Of course, it is unfair to punish a radio station for the content of a live interview: Producers had no way of knowing in advance what the speaker would say. And it is curious that Roskomnadzor did not disclose exactly which statements it found so criminal [offensive] as to justify threatening the closure of one of Russia's oldest radio stations.
However, the letter Roskomnadzor sent to Ekho Moskvy states: "This program contains information justifying the committing of war crimes." That particular phrasing is no accident. It turns out the agency issued the warning not because of an objectionable evaluation of the situation in Donetsk, but because of specific information that aired during the interview.
Information comes in only two forms: true or false. The deliberate dissemination of false information is disinformation, and that is deserving of punishment.
However, Roskomnadzor has never taken action against a single media outlet for spreading disinformation about events in Ukraine. This includes state-controlled NTV, which has repeatedly broadcast crudely manufactured falsehoods such as a story claiming that Ukrainian troops crucified a Russian-speaking boy against a billboard.
What's more, NTV public relations head Tatyana Mitkova recently stated in an interview that the station is not ashamed of running the story even though outside observers proved it was fake.
In fact, the propaganda that passes for news on state-controlled TV is essentially a war crime in itself. It whips up and maintains the anti-Ukrainian hysteria at such a fever pitch that almost the entire Russian population is now ready to take up arms and go defend the martyred Russian-speaking boys that they constantly hear about on state-controlled TV.
Incidentally, on the same night NTV aired its story about the boy supposedly used as a live missile target, the Rossia television channel "reported" that the Ukrainian military likes to cut the ears off of captured pro-Russian separatists and carve swastikas into their backs. And newscasters present all of this as fact without proffering a single photograph as evidence.

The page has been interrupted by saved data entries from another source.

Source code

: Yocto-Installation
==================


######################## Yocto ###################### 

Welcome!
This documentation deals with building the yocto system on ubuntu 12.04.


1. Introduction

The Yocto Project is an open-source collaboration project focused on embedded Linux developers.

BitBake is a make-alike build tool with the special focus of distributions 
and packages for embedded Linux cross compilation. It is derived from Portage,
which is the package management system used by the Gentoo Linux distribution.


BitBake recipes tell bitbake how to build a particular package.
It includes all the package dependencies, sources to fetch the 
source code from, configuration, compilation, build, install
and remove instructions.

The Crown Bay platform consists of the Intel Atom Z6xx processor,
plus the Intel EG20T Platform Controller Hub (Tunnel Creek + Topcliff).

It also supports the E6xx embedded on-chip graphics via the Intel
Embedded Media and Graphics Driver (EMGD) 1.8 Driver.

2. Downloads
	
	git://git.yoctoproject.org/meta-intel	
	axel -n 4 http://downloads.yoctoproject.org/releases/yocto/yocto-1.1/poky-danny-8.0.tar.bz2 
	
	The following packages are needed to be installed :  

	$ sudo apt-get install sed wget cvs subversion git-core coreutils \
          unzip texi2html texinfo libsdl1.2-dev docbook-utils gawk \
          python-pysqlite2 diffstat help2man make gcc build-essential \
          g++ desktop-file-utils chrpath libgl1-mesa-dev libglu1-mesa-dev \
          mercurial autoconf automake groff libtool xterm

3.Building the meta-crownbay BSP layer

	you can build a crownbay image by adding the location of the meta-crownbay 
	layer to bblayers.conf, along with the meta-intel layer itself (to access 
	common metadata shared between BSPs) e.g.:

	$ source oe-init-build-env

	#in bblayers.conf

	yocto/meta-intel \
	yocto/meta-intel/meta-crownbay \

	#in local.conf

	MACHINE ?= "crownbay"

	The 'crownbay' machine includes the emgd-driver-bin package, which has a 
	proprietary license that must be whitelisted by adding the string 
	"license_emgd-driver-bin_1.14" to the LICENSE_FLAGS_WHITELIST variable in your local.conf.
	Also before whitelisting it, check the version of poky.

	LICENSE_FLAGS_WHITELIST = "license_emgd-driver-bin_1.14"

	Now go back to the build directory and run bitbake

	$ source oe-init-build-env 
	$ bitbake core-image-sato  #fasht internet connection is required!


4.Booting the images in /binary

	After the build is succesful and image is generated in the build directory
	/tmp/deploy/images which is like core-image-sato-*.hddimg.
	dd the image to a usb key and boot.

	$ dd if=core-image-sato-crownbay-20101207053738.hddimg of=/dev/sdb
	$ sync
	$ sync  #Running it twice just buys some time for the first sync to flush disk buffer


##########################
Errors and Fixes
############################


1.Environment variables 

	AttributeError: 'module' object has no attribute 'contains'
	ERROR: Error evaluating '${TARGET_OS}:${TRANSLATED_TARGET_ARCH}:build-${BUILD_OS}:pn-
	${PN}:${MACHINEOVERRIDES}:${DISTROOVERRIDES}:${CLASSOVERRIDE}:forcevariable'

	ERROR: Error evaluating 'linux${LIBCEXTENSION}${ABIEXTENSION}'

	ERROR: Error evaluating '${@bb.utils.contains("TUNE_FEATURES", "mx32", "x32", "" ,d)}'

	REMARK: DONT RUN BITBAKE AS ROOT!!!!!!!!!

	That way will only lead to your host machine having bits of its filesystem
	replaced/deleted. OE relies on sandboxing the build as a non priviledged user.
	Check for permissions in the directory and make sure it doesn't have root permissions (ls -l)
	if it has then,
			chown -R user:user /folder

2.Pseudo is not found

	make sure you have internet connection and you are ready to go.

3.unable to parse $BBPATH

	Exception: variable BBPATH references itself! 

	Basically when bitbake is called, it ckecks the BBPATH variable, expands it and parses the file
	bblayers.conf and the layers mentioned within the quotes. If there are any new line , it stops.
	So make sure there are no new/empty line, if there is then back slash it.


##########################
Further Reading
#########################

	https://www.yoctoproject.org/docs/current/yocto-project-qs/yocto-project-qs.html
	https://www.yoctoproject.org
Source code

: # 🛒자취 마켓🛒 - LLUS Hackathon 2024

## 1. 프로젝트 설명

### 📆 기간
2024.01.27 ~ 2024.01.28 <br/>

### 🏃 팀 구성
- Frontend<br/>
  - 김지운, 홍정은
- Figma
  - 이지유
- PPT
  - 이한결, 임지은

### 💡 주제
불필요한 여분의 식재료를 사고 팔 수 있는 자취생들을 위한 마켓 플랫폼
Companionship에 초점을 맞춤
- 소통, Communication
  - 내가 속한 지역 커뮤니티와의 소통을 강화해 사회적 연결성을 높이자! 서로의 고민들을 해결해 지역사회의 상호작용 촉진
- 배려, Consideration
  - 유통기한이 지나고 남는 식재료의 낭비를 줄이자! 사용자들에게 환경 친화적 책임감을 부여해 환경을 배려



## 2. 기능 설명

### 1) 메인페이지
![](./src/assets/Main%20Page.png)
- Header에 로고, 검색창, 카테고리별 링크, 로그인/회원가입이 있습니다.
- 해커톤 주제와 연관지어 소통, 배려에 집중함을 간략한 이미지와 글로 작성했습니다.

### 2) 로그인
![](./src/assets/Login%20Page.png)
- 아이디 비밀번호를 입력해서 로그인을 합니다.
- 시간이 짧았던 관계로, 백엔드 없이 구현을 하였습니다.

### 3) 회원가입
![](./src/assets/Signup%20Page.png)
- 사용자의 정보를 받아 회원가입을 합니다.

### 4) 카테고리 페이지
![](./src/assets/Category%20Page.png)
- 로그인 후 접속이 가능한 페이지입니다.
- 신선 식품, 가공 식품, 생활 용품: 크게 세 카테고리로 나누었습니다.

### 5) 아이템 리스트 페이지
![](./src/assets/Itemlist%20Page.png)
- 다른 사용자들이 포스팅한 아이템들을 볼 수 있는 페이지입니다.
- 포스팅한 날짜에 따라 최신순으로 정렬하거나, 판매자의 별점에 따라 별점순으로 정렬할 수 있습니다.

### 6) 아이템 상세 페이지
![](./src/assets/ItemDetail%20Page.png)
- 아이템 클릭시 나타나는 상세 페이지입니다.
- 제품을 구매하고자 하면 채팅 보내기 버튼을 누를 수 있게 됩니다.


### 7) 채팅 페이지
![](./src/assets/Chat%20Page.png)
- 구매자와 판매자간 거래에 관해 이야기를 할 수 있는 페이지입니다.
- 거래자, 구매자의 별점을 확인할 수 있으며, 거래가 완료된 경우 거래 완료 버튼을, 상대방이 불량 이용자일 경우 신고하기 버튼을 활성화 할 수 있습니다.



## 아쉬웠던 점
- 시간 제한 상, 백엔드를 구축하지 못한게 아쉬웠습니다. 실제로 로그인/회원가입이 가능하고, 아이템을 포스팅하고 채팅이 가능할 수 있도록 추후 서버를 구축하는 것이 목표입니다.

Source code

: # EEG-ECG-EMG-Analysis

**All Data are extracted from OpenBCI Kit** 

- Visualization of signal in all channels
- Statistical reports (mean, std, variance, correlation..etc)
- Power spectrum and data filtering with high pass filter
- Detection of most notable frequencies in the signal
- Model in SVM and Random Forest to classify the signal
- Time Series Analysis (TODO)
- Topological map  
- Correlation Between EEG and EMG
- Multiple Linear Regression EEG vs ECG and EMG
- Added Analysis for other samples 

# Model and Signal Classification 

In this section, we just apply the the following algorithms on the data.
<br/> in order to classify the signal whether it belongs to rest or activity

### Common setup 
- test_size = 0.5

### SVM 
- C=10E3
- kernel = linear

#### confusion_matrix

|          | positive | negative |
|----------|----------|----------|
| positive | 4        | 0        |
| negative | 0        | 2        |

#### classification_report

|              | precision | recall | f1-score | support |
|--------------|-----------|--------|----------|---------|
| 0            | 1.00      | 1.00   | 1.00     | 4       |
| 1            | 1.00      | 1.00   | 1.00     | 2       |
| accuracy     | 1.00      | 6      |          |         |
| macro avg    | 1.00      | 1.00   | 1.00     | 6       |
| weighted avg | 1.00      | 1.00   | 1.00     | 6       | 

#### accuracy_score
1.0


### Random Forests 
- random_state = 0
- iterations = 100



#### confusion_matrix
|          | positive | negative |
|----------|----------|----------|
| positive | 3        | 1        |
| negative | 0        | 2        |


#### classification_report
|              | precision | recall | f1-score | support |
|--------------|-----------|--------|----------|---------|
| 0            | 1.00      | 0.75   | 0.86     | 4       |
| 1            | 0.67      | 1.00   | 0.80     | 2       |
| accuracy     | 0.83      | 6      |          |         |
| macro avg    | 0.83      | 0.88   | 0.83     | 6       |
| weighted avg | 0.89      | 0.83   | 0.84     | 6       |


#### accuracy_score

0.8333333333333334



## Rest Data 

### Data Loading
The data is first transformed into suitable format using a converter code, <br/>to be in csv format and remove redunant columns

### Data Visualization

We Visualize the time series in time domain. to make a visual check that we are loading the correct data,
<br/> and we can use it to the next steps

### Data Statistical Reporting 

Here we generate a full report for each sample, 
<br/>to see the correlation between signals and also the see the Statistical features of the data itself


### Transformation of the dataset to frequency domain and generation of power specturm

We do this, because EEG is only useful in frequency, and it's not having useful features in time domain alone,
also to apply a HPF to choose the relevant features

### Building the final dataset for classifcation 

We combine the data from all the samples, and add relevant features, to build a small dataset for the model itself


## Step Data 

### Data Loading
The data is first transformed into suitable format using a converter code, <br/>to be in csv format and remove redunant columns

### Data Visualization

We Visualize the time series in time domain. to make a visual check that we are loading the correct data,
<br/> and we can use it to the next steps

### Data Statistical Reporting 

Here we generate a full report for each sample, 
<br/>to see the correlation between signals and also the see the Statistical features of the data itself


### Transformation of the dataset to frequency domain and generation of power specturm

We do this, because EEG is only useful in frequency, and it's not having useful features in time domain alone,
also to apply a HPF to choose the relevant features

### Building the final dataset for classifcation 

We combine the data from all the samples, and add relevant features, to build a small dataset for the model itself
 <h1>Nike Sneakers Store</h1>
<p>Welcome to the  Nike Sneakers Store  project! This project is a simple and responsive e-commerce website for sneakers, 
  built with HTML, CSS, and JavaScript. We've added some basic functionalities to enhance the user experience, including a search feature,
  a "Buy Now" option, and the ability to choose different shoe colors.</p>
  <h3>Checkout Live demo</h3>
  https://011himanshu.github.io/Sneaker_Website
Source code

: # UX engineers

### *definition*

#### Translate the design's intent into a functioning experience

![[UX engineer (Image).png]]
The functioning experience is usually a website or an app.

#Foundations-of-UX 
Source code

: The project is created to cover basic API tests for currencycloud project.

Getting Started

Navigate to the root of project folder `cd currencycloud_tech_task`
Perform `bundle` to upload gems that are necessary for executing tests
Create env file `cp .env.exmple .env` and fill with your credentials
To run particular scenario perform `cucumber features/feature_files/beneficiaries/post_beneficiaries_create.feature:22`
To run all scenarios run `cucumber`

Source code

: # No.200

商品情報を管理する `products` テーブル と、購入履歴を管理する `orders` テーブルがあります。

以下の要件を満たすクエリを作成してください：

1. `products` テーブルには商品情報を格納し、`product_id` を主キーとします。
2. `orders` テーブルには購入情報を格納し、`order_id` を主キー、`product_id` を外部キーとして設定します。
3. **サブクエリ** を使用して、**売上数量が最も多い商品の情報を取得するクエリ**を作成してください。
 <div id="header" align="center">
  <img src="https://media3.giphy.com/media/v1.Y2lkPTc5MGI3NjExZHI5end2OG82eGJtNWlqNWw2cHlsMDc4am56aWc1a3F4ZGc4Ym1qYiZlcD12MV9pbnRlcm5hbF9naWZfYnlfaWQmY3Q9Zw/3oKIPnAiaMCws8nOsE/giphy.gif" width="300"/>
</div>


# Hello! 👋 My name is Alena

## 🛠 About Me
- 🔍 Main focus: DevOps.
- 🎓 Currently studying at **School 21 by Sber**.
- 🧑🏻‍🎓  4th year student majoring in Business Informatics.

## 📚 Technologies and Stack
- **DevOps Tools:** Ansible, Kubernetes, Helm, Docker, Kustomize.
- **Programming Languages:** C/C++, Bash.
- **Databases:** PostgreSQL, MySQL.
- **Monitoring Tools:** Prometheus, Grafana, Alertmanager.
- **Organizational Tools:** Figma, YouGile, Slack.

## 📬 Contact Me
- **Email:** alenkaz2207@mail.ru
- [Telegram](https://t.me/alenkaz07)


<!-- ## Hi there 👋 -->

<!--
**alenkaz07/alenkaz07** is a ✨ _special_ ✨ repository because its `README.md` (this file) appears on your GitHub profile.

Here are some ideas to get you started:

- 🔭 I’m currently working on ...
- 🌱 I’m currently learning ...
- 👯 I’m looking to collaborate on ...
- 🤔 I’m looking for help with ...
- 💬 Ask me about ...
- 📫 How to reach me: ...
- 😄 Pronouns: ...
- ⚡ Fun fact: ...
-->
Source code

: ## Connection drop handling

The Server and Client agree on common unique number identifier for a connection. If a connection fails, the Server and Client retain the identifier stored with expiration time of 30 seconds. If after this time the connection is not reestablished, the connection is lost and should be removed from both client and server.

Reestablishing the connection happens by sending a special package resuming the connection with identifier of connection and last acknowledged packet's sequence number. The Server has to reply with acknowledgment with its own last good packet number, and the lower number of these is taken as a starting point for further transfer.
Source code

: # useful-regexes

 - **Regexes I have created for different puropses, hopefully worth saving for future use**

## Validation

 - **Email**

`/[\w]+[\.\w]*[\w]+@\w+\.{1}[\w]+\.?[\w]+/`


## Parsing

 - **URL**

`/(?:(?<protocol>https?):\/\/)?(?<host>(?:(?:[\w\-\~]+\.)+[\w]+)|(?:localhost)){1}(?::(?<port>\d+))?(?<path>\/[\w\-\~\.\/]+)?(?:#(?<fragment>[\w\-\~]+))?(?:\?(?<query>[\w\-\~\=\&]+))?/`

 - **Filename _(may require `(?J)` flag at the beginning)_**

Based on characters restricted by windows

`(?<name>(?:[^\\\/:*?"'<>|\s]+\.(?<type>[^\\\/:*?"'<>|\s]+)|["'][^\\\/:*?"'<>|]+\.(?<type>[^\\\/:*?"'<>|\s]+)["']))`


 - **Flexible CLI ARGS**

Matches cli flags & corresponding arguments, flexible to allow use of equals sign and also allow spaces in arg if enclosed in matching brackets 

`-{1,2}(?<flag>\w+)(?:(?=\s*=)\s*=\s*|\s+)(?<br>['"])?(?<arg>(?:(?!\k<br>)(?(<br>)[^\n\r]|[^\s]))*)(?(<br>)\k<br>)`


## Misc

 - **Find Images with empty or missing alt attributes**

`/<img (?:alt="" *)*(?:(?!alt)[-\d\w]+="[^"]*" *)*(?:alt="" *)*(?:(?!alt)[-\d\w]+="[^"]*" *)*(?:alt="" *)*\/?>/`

This summer, the Russian city of Lipetsk buried one of its native sons, 22-year-old Dmitry Korolev. He had voluntarily gone to Ukraine to "support the militias" and died there. In an interview with the Komsomolskaya Pravda newspaper, his mother said: "Dima tried to never miss a single TV program covering events in Kiev and other Ukrainian cities. He said that if we do not stop the massacre by the 'Banderas,' they will come to Russia and kill our people. He said that Ukraine is an artificially created state and that the 'Banderas' must stop persecuting the Russian-speaking population in the southern and eastern regions of Ukraine."
The most important point here is this: "Dima tried to never miss a single TV program." It was from state-controlled TV that Dmitry Korolev learned of roving bands of "Banderas killing our people" and of their "brutal atrocities."
It is not surprising that such reports got his young blood boiling and that he rushed to the defense of the suffering people of Donbass. And yet it never occurred to him or to his mother that Kremlin spin doctors had deliberately brainwashed them with lies in order to justify Russian war crimes against Ukraine.
So who has Dmitry Korolev's blood on their hands? The Russian journalists who deliberately peddle lies to the population? And is it possible that Roskomnadzor carries a share of the blame as well?
Andrei Malgin is a journalist, literary critic and blogger.